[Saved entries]
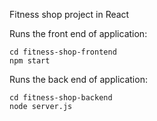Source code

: Fitness shop project in React

Runs the front end of application:

```
cd fitness-shop-frontend
npm start
```

Runs the back end of application:

```
cd fitness-shop-backend
node server.js
```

▶ **Work instructions**:
Each line above should be written out again unchanged; no images are to be carried over.

▶ **Response**:
Source code

: Fitness shop project in React

Runs the front end of application:

```
cd fitness-shop-frontend
npm start
```

Runs the back end of application:

```
cd fitness-shop-backend
node server.js
```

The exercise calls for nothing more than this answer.